──────── Recorded data ────────

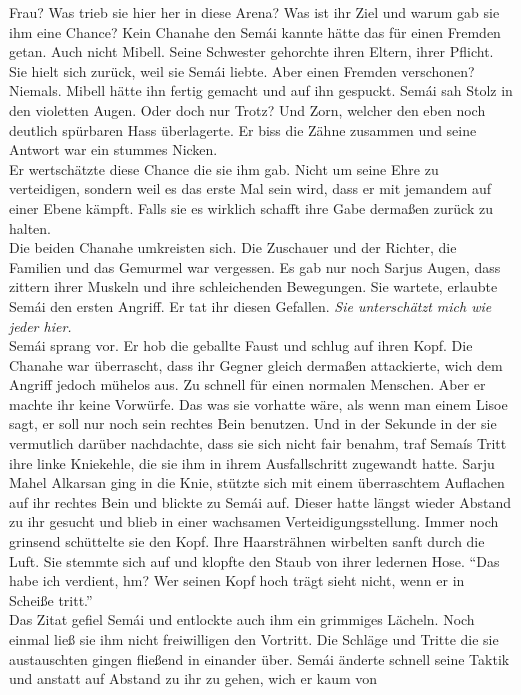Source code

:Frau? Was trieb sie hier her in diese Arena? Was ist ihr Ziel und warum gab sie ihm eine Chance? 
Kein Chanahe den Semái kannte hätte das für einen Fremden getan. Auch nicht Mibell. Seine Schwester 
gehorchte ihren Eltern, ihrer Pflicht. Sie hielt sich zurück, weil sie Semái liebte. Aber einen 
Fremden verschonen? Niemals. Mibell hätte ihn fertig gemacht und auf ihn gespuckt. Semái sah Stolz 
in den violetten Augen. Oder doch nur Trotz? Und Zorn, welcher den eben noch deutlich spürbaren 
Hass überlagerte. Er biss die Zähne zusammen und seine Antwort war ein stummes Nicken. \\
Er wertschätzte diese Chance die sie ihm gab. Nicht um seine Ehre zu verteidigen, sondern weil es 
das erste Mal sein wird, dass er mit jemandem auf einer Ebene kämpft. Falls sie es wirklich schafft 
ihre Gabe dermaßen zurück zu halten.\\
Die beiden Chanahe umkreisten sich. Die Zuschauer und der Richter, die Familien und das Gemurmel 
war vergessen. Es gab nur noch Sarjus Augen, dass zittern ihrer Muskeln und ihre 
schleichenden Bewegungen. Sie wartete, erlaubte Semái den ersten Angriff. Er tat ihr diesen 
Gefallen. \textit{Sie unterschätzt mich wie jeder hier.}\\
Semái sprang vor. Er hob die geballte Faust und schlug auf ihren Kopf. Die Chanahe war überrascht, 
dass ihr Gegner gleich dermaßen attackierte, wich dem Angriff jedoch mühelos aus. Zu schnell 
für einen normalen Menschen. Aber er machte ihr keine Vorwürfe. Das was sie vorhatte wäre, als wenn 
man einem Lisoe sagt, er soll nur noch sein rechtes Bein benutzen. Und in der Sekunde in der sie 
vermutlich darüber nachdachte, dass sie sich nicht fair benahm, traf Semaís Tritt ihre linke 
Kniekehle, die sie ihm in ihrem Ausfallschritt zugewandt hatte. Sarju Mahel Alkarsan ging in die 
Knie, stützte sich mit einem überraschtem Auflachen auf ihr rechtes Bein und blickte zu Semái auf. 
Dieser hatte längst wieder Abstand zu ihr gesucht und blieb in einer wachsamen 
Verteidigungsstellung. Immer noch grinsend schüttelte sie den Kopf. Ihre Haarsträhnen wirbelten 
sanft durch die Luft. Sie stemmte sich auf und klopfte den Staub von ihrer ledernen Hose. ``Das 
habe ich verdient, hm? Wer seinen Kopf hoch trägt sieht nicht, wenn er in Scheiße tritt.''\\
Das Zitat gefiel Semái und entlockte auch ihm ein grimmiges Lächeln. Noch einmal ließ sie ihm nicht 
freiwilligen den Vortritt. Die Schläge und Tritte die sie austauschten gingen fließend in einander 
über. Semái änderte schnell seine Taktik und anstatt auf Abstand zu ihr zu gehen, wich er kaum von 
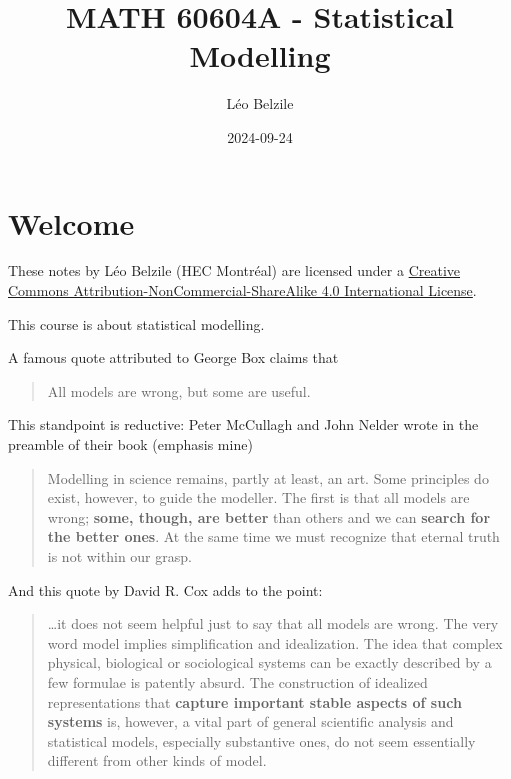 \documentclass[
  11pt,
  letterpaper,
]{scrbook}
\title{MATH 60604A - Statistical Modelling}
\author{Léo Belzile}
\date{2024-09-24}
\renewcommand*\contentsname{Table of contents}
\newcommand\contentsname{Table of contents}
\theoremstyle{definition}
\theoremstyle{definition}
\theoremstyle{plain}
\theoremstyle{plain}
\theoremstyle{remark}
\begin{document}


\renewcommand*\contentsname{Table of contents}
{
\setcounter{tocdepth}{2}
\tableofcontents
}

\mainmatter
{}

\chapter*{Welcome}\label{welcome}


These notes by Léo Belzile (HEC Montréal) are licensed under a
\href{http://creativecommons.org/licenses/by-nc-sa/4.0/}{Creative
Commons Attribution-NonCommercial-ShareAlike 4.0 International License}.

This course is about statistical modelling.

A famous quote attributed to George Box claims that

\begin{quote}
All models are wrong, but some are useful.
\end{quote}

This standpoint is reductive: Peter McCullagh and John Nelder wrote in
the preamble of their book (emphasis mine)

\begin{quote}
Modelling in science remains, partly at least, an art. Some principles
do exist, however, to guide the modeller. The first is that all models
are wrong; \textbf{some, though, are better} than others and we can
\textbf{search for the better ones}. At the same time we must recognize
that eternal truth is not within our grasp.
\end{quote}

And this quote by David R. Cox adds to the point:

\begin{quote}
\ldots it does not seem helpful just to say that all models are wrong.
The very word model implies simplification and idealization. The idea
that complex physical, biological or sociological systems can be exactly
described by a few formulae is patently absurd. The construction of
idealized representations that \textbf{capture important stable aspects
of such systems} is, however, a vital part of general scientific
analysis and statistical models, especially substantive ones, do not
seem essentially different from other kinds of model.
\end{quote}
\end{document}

────────

• **Exercise description**
Figure out the number of lines above in which the string "that" appears. Only the number should be given.

• **Answer for this exercise**
6